#### [TASK DETAILS]
Look for the string "textbf" in the listing. Copy each line that has it.

#### [DATA TO PROCESS]
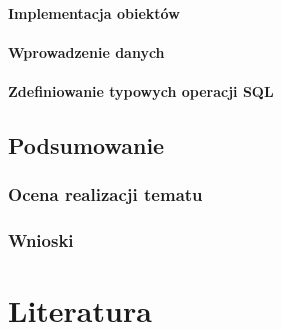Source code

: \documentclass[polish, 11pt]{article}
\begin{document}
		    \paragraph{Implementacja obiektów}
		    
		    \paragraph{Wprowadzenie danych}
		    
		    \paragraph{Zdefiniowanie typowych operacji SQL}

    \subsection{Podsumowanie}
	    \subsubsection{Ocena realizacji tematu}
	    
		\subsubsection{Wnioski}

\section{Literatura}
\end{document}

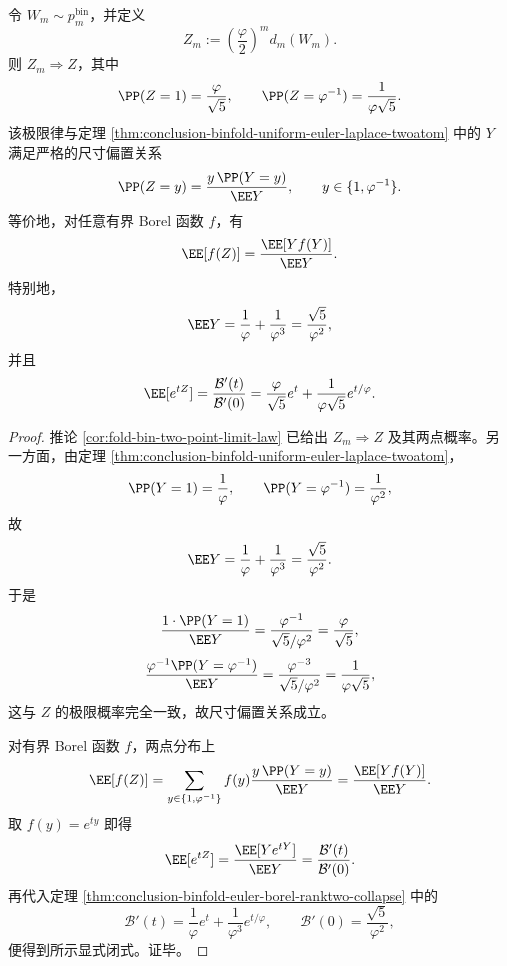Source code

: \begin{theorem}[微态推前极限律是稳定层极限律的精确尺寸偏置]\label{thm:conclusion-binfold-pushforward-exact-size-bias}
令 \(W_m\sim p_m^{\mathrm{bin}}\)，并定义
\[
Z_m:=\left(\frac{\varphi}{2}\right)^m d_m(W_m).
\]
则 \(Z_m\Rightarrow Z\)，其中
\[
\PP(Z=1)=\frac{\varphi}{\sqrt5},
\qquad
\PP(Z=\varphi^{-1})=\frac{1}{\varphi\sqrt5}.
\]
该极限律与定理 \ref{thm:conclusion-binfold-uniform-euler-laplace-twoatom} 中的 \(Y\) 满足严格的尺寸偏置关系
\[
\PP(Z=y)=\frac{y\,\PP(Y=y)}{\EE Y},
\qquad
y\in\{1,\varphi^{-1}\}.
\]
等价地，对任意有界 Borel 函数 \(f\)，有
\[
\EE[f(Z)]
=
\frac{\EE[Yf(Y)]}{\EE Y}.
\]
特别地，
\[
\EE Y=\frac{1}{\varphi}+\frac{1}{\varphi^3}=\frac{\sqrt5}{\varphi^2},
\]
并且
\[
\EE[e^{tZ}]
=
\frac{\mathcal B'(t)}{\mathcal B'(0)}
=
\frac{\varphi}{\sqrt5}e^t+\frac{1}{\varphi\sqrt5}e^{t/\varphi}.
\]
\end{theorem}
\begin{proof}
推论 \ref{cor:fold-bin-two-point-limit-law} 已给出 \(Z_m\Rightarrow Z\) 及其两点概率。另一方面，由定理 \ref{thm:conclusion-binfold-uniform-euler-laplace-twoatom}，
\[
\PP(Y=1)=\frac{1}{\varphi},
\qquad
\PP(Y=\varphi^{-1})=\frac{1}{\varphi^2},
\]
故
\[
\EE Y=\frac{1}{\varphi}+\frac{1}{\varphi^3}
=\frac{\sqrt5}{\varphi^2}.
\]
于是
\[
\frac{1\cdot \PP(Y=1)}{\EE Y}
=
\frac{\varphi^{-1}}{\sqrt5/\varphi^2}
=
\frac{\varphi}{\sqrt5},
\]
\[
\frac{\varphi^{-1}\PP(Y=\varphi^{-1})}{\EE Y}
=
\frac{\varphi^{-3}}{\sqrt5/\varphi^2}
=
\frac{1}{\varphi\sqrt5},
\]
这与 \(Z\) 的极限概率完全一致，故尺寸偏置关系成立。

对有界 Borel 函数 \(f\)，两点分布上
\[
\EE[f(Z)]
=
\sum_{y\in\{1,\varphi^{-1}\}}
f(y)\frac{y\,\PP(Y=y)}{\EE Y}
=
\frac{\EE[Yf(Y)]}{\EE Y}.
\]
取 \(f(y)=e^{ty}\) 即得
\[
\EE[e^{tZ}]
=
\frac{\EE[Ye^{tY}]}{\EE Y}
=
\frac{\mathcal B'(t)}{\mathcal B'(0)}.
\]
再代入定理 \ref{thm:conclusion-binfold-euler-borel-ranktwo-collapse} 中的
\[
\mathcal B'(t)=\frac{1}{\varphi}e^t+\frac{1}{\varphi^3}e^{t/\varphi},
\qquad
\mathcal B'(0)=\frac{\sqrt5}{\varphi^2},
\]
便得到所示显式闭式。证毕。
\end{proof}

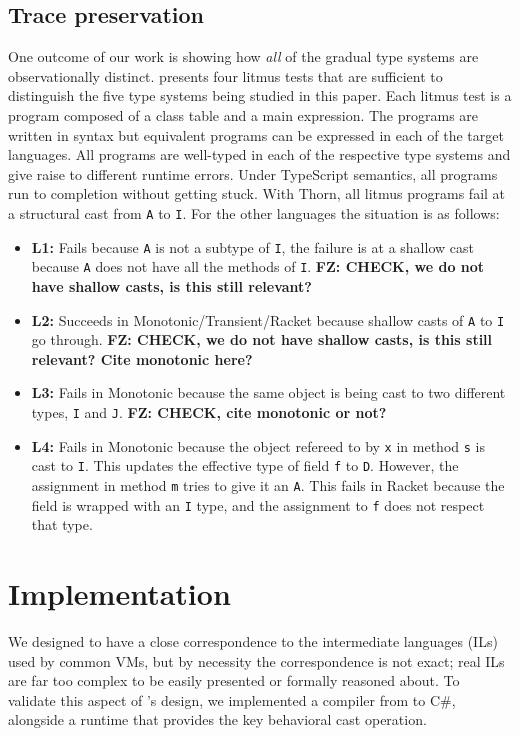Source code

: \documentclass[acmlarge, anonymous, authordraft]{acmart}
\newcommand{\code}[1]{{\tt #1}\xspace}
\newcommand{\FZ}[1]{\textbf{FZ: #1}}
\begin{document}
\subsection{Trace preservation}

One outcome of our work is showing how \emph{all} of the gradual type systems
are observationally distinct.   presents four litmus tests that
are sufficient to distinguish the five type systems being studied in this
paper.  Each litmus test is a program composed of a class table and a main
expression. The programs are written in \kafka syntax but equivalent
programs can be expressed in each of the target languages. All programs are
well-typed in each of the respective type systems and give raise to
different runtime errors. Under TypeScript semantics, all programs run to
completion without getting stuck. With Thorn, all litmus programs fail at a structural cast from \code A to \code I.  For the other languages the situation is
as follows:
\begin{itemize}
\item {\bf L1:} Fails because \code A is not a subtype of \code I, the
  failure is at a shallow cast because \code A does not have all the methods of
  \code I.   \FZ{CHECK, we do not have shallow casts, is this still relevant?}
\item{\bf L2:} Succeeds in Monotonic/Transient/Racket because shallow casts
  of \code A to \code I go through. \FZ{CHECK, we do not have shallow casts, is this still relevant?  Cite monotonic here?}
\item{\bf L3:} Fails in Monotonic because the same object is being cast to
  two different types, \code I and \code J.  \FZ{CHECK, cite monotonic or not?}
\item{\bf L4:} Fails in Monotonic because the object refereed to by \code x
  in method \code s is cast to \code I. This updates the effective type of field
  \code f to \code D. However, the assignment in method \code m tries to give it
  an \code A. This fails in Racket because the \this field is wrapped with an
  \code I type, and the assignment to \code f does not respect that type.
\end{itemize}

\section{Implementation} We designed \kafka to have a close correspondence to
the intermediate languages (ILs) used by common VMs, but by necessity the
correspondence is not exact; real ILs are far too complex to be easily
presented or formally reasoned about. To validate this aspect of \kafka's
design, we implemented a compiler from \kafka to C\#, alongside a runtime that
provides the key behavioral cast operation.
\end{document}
...
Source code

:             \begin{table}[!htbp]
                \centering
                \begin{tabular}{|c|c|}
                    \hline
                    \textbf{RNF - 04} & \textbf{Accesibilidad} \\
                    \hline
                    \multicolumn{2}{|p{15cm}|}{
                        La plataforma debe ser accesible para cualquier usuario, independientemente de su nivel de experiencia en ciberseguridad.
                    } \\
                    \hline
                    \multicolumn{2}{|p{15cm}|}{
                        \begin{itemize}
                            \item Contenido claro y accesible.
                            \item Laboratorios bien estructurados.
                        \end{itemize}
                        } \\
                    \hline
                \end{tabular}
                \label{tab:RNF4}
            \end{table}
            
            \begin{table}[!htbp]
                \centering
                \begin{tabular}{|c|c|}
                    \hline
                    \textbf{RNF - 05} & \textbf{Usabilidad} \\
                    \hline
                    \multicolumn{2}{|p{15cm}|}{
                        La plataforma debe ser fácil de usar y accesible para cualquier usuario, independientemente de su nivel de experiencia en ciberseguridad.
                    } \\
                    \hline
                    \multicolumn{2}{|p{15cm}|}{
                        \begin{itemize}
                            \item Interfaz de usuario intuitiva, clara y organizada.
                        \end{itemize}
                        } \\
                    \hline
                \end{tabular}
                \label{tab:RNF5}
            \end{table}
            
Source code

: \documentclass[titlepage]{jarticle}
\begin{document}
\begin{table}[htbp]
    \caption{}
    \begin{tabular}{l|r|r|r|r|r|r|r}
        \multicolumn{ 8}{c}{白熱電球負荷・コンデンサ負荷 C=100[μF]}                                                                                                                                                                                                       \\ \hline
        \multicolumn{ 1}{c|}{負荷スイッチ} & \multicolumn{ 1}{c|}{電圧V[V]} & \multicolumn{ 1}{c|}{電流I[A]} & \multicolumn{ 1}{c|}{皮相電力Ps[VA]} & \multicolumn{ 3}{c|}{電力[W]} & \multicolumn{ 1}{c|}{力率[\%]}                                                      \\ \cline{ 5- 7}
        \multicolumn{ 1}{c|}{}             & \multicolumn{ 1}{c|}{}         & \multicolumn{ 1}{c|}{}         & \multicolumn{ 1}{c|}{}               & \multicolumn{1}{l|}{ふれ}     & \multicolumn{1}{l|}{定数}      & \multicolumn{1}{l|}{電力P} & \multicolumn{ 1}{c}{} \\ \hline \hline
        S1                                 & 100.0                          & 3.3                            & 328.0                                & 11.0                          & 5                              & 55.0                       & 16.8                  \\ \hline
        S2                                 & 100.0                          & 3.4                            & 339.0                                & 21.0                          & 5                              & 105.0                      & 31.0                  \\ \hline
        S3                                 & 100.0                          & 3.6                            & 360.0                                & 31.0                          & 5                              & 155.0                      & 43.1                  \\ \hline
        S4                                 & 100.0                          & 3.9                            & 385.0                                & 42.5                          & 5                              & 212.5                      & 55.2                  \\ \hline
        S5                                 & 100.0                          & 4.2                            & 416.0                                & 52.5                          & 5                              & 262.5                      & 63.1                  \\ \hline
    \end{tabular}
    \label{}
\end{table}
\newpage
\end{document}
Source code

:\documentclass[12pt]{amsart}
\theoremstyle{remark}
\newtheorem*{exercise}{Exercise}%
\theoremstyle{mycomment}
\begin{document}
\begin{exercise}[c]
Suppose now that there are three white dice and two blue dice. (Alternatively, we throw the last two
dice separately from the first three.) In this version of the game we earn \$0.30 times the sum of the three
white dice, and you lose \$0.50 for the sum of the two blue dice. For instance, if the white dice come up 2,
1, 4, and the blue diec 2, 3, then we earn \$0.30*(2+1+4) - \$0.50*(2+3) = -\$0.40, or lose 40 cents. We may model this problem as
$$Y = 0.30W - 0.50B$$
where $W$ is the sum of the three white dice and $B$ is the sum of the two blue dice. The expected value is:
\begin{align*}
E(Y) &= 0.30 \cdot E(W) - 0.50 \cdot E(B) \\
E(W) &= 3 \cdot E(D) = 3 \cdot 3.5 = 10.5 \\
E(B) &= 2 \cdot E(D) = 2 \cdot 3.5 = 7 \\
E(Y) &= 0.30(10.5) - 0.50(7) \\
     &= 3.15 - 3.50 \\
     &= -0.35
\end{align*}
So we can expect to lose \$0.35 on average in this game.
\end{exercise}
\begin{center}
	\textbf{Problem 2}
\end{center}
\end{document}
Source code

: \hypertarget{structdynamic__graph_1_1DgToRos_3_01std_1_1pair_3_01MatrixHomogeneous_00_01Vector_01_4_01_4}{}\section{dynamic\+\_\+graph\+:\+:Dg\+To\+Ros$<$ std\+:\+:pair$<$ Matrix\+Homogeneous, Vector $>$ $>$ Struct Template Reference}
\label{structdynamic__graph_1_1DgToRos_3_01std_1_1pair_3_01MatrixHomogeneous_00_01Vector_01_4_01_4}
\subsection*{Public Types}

#### [REPLY TO THE TASK]
\newcommand{\FZ}[1]{\textbf{FZ: #1}}
                    \textbf{RNF - 04} & \textbf{Accesibilidad} \\
                    \textbf{RNF - 05} & \textbf{Usabilidad} \\
	\textbf{Problem 2}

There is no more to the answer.